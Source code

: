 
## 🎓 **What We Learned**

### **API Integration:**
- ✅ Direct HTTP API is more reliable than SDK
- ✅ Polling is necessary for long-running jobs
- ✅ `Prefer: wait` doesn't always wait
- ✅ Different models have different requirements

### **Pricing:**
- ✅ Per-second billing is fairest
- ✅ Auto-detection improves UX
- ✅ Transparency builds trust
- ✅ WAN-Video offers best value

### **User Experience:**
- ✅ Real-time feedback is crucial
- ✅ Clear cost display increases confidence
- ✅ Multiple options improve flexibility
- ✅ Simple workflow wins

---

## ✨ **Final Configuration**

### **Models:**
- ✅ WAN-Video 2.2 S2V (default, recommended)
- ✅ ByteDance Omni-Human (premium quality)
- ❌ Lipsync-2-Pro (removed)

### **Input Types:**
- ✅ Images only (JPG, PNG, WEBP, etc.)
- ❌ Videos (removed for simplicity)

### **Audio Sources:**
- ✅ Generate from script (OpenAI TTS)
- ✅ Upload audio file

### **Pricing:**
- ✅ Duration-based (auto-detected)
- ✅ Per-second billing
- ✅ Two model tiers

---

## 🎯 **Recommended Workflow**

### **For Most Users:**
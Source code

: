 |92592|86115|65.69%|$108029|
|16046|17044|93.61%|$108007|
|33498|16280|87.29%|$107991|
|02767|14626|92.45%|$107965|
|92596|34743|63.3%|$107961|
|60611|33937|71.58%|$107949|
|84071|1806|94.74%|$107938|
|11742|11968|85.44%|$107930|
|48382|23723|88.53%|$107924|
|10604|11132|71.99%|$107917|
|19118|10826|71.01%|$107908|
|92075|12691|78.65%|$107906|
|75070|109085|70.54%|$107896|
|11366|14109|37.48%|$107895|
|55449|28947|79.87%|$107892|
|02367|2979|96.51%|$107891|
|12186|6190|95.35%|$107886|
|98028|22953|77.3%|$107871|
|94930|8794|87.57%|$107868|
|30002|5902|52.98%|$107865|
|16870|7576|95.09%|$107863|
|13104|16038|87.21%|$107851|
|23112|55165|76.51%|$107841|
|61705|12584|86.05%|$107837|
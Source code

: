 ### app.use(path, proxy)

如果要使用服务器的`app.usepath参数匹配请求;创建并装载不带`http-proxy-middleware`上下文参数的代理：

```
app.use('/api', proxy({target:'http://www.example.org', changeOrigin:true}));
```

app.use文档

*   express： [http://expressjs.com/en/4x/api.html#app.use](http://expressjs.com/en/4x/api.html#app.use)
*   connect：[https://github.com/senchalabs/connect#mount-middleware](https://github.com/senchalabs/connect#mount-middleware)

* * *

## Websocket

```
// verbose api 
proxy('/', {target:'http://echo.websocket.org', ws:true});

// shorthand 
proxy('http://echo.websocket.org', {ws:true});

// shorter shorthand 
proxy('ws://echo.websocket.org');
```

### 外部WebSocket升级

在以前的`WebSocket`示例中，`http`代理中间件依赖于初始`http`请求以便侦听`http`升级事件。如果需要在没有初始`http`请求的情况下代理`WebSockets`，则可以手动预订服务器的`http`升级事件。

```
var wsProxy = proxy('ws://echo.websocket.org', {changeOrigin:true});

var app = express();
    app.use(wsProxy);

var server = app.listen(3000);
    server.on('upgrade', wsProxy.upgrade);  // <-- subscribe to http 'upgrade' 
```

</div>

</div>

────────

◆ **WHAT THE EXERCISE ASKS**: Your answer should consist of all lines in the listing above that contain "express".

◆ **OUTPUT FOR THIS TASK**:
*   express： [http://expressjs.com/en/4x/api.html#app.use](http://expressjs.com/en/4x/api.html#app.use)
var app = express();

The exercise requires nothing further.